6B_690/2019 vom 4.12.2019
Das Bundesstrafgericht hat mehrere Personen aus dem Umfeld der tamilischen Organisation «Liberation Tigers of Tamil Eelam» LTTE zu Recht vom Vorwurf der Unterstützung und/oder Mitgliedschaft in einer kriminellen Organisation freigesprochen. Ihnen war von der Bundesanwaltschaft vorgeworfen worden, in den Jahren 1999 bis 2009 die mutmasslich als Terrororganisation zu betrachtenden LTTE von der Schweiz aus finanziell unterstützt zu haben. Laut Bundesgericht wurde Art. 260ter StGB ursprünglich zur Bekämpfung der organisierten Kriminalität mafiöser Prägung konzipiert und später auch auf terroristische Organisationen angewendet. Nicht angelegt wurde die Norm im Hinblick auf Organisationen, die am Rande zwar terroristische Akte begehen, sonst aber überwiegend andere Ziele verfolgen. Die bloss finanzielle Unterstützung der LTTE diente nicht direkt kriminellen Zielen.
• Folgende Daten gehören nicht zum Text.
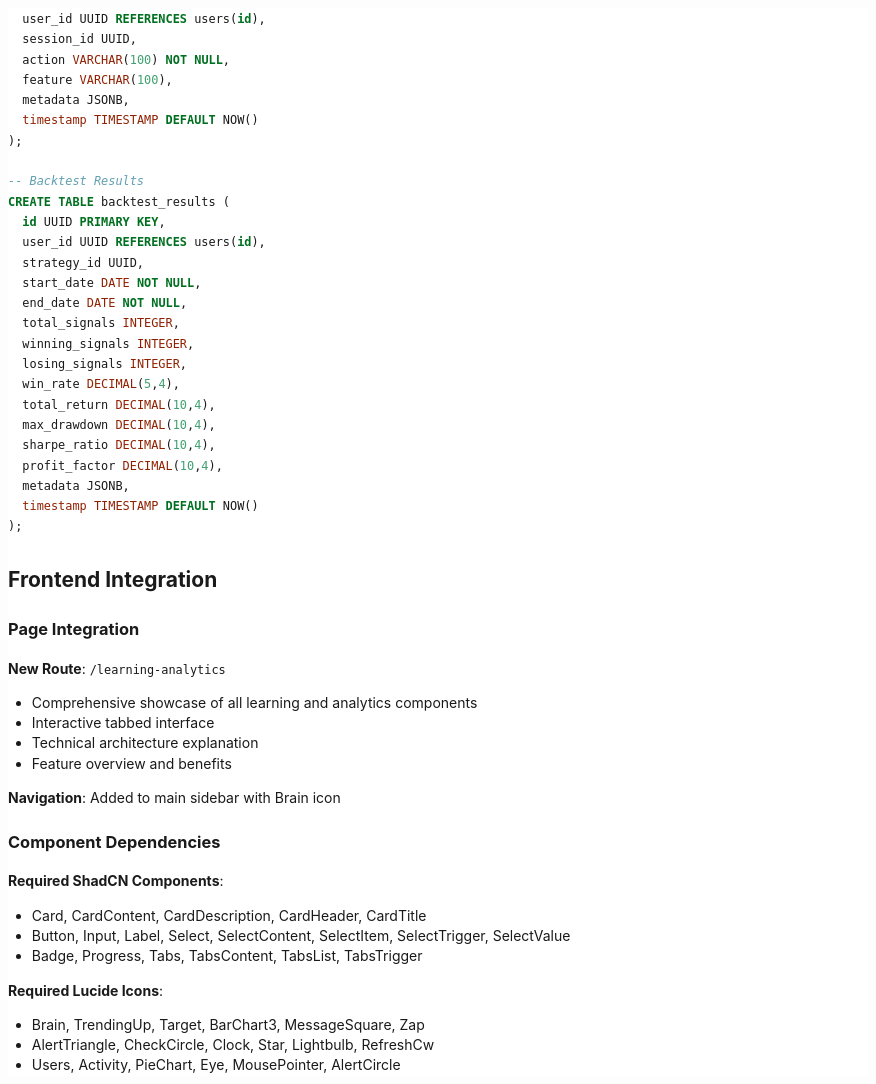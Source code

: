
 ```sql
  user_id UUID REFERENCES users(id),
  session_id UUID,
  action VARCHAR(100) NOT NULL,
  feature VARCHAR(100),
  metadata JSONB,
  timestamp TIMESTAMP DEFAULT NOW()
);

-- Backtest Results
CREATE TABLE backtest_results (
  id UUID PRIMARY KEY,
  user_id UUID REFERENCES users(id),
  strategy_id UUID,
  start_date DATE NOT NULL,
  end_date DATE NOT NULL,
  total_signals INTEGER,
  winning_signals INTEGER,
  losing_signals INTEGER,
  win_rate DECIMAL(5,4),
  total_return DECIMAL(10,4),
  max_drawdown DECIMAL(10,4),
  sharpe_ratio DECIMAL(10,4),
  profit_factor DECIMAL(10,4),
  metadata JSONB,
  timestamp TIMESTAMP DEFAULT NOW()
);
```

## Frontend Integration

### Page Integration

**New Route**: `/learning-analytics`
- Comprehensive showcase of all learning and analytics components
- Interactive tabbed interface
- Technical architecture explanation
- Feature overview and benefits

**Navigation**: Added to main sidebar with Brain icon

### Component Dependencies

**Required ShadCN Components**:
- Card, CardContent, CardDescription, CardHeader, CardTitle
- Button, Input, Label, Select, SelectContent, SelectItem, SelectTrigger, SelectValue
- Badge, Progress, Tabs, TabsContent, TabsList, TabsTrigger

**Required Lucide Icons**:
- Brain, TrendingUp, Target, BarChart3, MessageSquare, Zap
- AlertTriangle, CheckCircle, Clock, Star, Lightbulb, RefreshCw
- Users, Activity, PieChart, Eye, MousePointer, AlertCircle
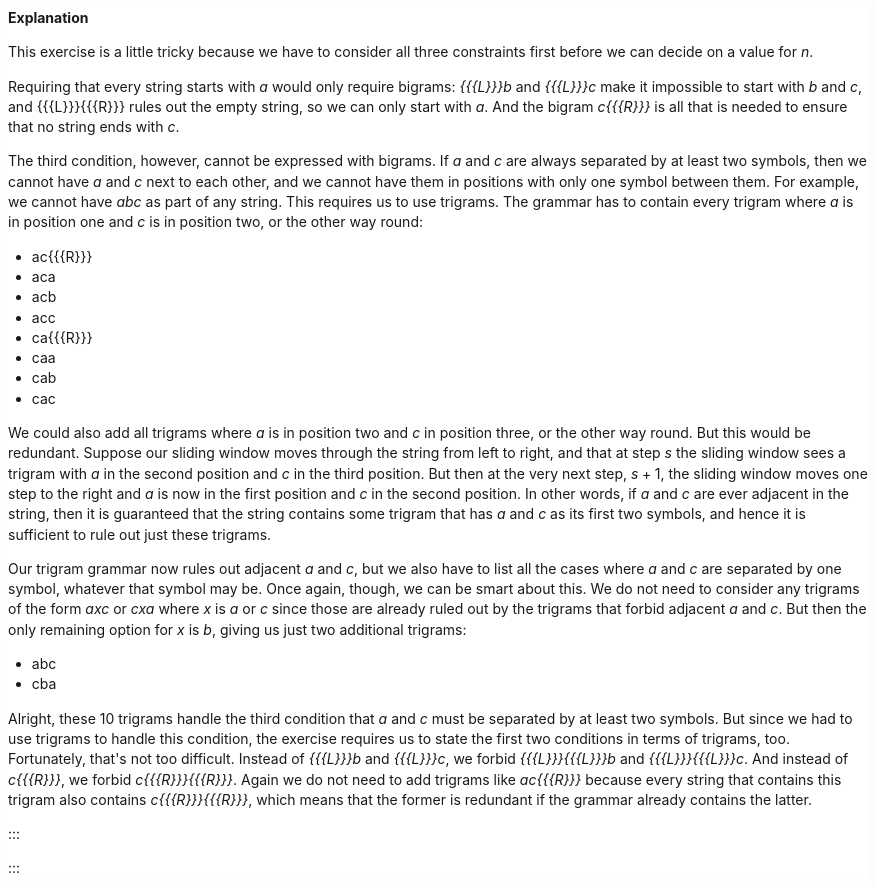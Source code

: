 **Explanation**  

This exercise is a little tricky because we have to consider all three constraints first before we can decide on a value for $n$.

Requiring that every string starts with *a* would only require bigrams: *{{{L}}}b* and *{{{L}}}c* make it impossible to start with *b* and *c*, and {{{L}}}{{{R}}} rules out the empty string, so we can only start with *a*.
And the bigram *c{{{R}}}* is all that is needed to ensure that no string ends with *c*.

The third condition, however, cannot be expressed with bigrams.
If *a* and *c* are always separated by at least two symbols, then we cannot have *a* and *c* next to each other, and we cannot have them in positions with only one symbol between them.
For example, we cannot have *abc* as part of any string.
This requires us to use trigrams.
The grammar has to contain every trigram where *a* is in position one and *c* is in position two, or the other way round:

- ac{{{R}}}
- aca
- acb
- acc
- ca{{{R}}}
- caa
- cab
- cac

We could also add all trigrams where *a* is in position two and *c* in position three, or the other way round.
But this would be redundant.
Suppose our sliding window moves through the string from left to right, and that at step $s$ the sliding window sees a trigram with *a* in the second position and *c* in the third position.
But then at the very next step, $s+1$, the sliding window moves one step to the right and *a* is now in the first position and *c* in the second position.
In other words, if *a* and *c* are ever adjacent in the string, then it is guaranteed that the string contains some trigram that has *a* and *c* as its first two symbols, and hence it is sufficient to rule out just these trigrams.

Our trigram grammar now rules out adjacent *a* and *c*, but we also have to list all the cases where *a* and *c* are separated by one symbol, whatever that symbol may be.
Once again, though, we can be smart about this.
We do not need to consider any trigrams of the form *axc* or *cxa* where *x* is *a* or *c* since those are already ruled out by the trigrams that forbid adjacent *a* and *c*.
But then the only remaining option for *x* is *b*, giving us just two additional trigrams:

- abc
- cba

Alright, these 10 trigrams handle the third condition that *a* and *c* must be separated by at least two symbols.
But since we had to use trigrams to handle this condition, the exercise requires us to state the first two conditions in terms of trigrams, too.
Fortunately, that's not too difficult.
Instead of *{{{L}}}b* and *{{{L}}}c*, we forbid *{{{L}}}{{{L}}}b* and *{{{L}}}{{{L}}}c*.
And instead of *c{{{R}}}*, we forbid *c{{{R}}}{{{R}}}*.
Again we do not need to add trigrams like *ac{{{R}}}* because every string that contains this trigram also contains *c{{{R}}}{{{R}}}*, which means that the former is redundant if the grammar already contains the latter.

:::

:::
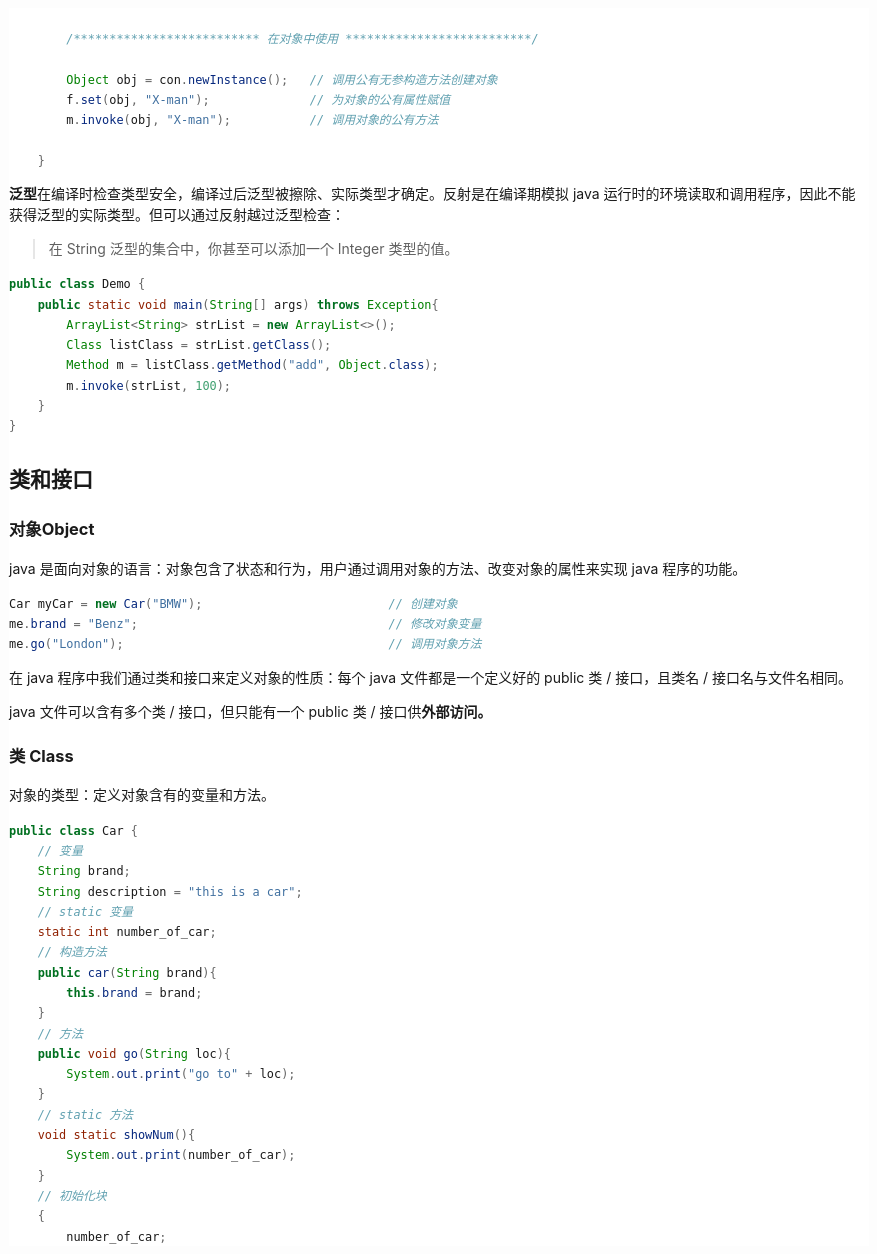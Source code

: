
 ```java

        /************************** 在对象中使用 **************************/

        Object obj = con.newInstance();   // 调用公有无参构造方法创建对象
        f.set(obj, "X-man");              // 为对象的公有属性赋值
        m.invoke(obj, "X-man");           // 调用对象的公有方法

    }
```

**泛型**在编译时检查类型安全，编译过后泛型被擦除、实际类型才确定。反射是在编译期模拟 java 运行时的环境读取和调用程序，因此不能获得泛型的实际类型。但可以通过反射越过泛型检查：

> 在 String 泛型的集合中，你甚至可以添加一个 Integer 类型的值。

```java
public class Demo {
    public static void main(String[] args) throws Exception{
        ArrayList<String> strList = new ArrayList<>();    
        Class listClass = strList.getClass(); 
        Method m = listClass.getMethod("add", Object.class);
        m.invoke(strList, 100);
    }
}
```

## 类和接口

### 对象Object

java 是面向对象的语言：对象包含了状态和行为，用户通过调用对象的方法、改变对象的属性来实现 java 程序的功能。

```java
Car myCar = new Car("BMW");                          // 创建对象       
me.brand = "Benz";                                   // 修改对象变量                   
me.go("London");                                     // 调用对象方法
```

在 java 程序中我们通过类和接口来定义对象的性质：每个 java 文件都是一个定义好的 public 类 / 接口，且类名 / 接口名与文件名相同。

java 文件可以含有多个类 / 接口，但只能有一个 public 类 / 接口供**外部访问。**

### 类 Class

对象的类型：定义对象含有的变量和方法。

```java
public class Car {     
    // 变量
    String brand;
    String description = "this is a car";
    // static 变量 
    static int number_of_car;  
    // 构造方法
    public car(String brand){        
        this.brand = brand;
    } 
    // 方法  
    public void go(String loc){
        System.out.print("go to" + loc);
    }   
    // static 方法
    void static showNum(){            
        System.out.print(number_of_car);
    }
    // 初始化块
    {       
        number_of_car;                                      
```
Eine Verurteilung würde deshalb gegen das Legalitätsprinzip verstossen.
6B_383/2019 und 6B_394/2019 vom 8.11.2019
Aus den strafprozessualen Bestimmungen über die Durchführung der Hauptverhandlung ergibt sich, dass die ordnungsgemässe Durchführung des Strafverfahrens grundsätzlich die persönliche Teilnahme der beschuldigten Person voraussetzt. Ist ein Abwesenheitsverfahren durchgeführt worden und sind die Voraussetzungen für eine neue Verhandlung erfüllt, setzt die Verfahrensleitung eine neue Hauptverhandlung an, an welcher das Gericht über das Gesuch um neue Beurteilung entscheidet und gegebenenfalls ein neues Urteil fällt. Dabei hat das Gericht die beschuldigte Person eingehend zu ihrer Person, zur Anklage und zu den Ergebnissen des Vorverfahrens zu befragen. Es wird auch die übrigen, allenfalls bereits abgenommenen Beweise erneut zu erheben haben. Das Gericht darf deshalb im Neubeurteilungsverfahren nicht unbesehen auf die im Abwesenheitsverfahren erhobenen Beweise abstellen, zumal die beschuldigte Person dazu vor Gericht nicht Stellung nehmen konnte.
6B_389/2019 vom 28.10.2019
Sozialversicherungsrecht
Wegen gesundheitlichen Problemen musste ein Angestellter sein Arbeitsverhältnis auflösen. Bereits zuvor hatte er sich bei der Invalidenversicherung zum Leistungsbezug angemeldet. Die Arbeitslosenkasse erbrachte im Rahmen ihrer Vorleistungspflicht (Art. 70 Abs. 2 lit. b ATSG) Taggelder. Sie stellte ihre Leistungen jedoch ein, als ihr die Invalidenversicherung verwaltungsintern mitteilte, dass der Versicherte Anspruch auf eine halbe Invalidenrente habe. Das Bundesgericht beanstandete dieses Vorgehen: Solange ein Schwebezustand besteht und die Mindesthöhe des Invaliditätsgrades noch nicht verbindlich feststeht, wird die Arbeitslosenkasse nicht von ihrer Vorleistungspflicht befreit. Ein rein verwaltungsinterner Beschluss über das Leistungsbegehren entfaltet gegenüber dem Versicherten keine verbindliche Aussenwirkung; diese wird erst durch eine entsprechende Verfügung über den Leistungsanspruch erreicht.